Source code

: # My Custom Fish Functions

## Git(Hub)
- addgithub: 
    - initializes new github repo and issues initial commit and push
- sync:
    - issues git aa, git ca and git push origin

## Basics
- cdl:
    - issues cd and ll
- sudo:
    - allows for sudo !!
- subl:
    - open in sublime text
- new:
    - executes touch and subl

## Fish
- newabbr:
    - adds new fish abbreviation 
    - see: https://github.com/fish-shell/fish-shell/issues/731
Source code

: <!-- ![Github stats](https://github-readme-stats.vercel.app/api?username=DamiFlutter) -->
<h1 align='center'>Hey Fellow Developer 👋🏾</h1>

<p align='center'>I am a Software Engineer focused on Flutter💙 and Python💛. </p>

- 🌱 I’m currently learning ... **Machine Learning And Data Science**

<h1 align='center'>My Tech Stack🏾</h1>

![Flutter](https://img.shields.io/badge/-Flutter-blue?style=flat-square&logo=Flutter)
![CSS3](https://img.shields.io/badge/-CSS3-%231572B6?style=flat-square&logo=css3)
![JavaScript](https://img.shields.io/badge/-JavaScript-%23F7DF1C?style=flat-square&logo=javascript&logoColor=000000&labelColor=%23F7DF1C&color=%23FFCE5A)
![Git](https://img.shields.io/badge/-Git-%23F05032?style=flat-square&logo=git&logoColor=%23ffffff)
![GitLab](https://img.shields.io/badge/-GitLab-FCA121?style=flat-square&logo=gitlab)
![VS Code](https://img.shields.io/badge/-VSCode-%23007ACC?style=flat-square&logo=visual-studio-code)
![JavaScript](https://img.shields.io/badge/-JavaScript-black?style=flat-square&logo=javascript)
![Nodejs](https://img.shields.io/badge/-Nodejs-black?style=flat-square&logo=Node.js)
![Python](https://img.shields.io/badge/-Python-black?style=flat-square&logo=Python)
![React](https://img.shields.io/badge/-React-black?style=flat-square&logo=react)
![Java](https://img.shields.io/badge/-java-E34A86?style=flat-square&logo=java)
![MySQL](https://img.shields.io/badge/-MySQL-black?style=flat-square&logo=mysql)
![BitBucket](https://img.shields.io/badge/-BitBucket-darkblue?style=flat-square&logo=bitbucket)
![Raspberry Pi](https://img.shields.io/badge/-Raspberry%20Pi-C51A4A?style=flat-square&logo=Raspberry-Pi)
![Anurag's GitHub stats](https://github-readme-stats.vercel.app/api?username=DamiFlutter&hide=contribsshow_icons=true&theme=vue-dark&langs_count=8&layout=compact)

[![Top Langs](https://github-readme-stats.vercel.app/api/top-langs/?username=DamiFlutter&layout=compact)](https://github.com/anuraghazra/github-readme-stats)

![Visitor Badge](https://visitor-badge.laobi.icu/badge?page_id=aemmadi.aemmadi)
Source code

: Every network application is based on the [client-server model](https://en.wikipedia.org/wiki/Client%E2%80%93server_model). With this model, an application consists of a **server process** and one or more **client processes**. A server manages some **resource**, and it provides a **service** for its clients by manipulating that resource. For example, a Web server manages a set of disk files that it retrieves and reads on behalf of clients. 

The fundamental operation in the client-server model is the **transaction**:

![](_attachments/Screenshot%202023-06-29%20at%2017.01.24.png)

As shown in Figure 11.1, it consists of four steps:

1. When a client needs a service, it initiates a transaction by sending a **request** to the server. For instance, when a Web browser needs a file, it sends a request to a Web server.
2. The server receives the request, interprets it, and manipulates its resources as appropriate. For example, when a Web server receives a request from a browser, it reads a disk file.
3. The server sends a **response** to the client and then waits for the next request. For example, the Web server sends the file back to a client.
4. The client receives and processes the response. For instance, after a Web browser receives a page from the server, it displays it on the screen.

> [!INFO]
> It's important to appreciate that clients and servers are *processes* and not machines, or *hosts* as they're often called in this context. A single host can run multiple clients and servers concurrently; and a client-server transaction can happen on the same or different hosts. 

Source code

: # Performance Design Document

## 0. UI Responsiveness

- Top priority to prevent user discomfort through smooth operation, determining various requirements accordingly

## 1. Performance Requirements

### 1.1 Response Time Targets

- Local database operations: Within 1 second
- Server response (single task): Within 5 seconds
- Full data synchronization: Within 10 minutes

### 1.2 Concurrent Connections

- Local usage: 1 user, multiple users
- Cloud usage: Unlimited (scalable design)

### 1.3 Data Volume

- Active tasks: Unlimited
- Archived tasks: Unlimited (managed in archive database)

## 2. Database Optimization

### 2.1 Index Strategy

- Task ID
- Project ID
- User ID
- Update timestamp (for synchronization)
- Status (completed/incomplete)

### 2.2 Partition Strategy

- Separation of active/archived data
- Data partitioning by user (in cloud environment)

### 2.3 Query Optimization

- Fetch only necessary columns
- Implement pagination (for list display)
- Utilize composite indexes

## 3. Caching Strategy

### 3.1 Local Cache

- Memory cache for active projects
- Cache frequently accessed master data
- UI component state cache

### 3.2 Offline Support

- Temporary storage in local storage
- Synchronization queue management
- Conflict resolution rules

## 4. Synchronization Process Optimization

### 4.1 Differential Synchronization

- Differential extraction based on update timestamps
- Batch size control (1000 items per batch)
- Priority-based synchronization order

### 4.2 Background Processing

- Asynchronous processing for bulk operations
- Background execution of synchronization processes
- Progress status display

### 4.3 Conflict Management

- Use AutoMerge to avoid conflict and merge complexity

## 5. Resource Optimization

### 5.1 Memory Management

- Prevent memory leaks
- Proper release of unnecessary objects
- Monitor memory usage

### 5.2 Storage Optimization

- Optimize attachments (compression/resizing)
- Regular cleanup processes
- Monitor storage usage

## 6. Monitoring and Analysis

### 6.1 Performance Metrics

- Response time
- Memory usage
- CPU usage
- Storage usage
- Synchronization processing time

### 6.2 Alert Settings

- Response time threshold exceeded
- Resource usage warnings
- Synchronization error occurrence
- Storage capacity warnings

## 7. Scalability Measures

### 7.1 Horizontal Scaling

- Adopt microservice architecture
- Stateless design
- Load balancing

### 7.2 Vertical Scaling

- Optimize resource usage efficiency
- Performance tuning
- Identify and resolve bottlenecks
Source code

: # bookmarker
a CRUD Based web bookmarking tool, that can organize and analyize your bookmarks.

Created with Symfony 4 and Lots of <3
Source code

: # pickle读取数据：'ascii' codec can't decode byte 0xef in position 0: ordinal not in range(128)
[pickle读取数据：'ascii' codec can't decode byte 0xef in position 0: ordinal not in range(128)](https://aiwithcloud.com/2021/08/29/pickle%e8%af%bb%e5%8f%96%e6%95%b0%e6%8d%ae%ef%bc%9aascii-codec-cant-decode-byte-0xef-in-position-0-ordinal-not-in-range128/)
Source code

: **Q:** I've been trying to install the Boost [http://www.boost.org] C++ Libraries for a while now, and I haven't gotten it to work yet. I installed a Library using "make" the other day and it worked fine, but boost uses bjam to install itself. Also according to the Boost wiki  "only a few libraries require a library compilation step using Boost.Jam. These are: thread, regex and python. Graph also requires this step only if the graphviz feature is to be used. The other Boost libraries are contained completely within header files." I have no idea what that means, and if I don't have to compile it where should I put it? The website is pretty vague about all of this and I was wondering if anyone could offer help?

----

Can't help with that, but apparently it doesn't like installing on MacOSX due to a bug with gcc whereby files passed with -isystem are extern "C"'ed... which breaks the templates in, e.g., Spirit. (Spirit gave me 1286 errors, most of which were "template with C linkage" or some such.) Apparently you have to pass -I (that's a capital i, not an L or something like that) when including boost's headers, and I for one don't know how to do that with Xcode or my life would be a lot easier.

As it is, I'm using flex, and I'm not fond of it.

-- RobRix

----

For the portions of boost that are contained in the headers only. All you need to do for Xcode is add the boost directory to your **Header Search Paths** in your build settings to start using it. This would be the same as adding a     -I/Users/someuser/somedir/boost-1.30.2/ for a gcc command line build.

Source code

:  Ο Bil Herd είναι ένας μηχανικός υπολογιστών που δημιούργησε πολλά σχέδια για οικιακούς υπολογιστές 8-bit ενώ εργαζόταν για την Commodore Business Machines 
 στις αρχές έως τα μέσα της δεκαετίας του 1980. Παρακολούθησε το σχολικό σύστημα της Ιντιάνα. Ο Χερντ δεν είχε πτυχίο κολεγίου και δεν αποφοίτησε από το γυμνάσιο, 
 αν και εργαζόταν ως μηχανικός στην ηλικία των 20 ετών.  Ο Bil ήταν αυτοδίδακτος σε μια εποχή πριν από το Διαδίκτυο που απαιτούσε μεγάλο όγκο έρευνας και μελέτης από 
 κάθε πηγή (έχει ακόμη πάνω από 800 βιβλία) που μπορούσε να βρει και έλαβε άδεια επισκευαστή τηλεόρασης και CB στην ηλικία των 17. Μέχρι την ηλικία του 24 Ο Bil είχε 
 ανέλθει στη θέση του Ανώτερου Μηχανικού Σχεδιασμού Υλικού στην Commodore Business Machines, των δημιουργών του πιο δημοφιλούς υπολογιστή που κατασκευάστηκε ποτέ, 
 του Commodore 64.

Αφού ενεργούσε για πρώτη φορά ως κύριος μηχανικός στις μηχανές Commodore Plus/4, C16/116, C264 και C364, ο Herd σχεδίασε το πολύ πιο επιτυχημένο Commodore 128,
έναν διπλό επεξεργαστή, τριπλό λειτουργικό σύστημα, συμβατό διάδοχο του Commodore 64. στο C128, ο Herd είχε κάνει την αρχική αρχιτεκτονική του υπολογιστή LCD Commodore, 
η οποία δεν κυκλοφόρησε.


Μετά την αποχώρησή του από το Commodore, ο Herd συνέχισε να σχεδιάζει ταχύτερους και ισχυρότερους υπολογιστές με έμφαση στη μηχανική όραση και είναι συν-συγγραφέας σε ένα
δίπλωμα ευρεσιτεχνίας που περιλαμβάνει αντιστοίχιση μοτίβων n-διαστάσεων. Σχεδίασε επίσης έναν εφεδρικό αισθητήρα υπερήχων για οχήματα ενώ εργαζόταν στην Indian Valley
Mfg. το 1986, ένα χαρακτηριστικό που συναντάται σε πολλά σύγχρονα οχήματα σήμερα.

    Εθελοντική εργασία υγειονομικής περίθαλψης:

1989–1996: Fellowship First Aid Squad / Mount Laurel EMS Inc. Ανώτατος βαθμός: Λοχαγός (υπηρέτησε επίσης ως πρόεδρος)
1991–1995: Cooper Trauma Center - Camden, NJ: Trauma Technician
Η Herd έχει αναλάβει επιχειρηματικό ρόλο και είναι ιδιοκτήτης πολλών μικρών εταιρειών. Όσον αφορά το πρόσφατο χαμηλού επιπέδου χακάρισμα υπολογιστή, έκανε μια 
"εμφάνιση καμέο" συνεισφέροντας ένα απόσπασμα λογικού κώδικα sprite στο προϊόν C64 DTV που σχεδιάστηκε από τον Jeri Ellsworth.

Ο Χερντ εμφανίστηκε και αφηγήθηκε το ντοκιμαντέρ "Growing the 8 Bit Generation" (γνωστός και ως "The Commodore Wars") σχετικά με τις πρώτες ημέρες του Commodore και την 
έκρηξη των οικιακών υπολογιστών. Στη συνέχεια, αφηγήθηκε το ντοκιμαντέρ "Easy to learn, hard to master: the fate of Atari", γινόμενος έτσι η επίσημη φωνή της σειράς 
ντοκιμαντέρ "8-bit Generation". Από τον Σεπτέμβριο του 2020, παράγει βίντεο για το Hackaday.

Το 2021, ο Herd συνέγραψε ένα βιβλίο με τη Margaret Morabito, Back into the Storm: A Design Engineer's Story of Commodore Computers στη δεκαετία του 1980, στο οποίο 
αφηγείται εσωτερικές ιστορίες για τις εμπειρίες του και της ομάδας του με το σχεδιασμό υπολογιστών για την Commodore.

**Task goal:** The answer is the run of lines above from the line containing "## 7. Scalability Measures" through the line containing "# pickle读取数据：'ascii' codec", copied exactly and alone.

**Answer for the task:**
## 7. Scalability Measures

### 7.1 Horizontal Scaling

- Adopt microservice architecture
- Stateless design
- Load balancing

### 7.2 Vertical Scaling

- Optimize resource usage efficiency
- Performance tuning
- Identify and resolve bottlenecks
Source code

: # bookmarker
a CRUD Based web bookmarking tool, that can organize and analyize your bookmarks.

Created with Symfony 4 and Lots of <3
Source code

: # pickle读取数据：'ascii' codec can't decode byte 0xef in position 0: ordinal not in range(128)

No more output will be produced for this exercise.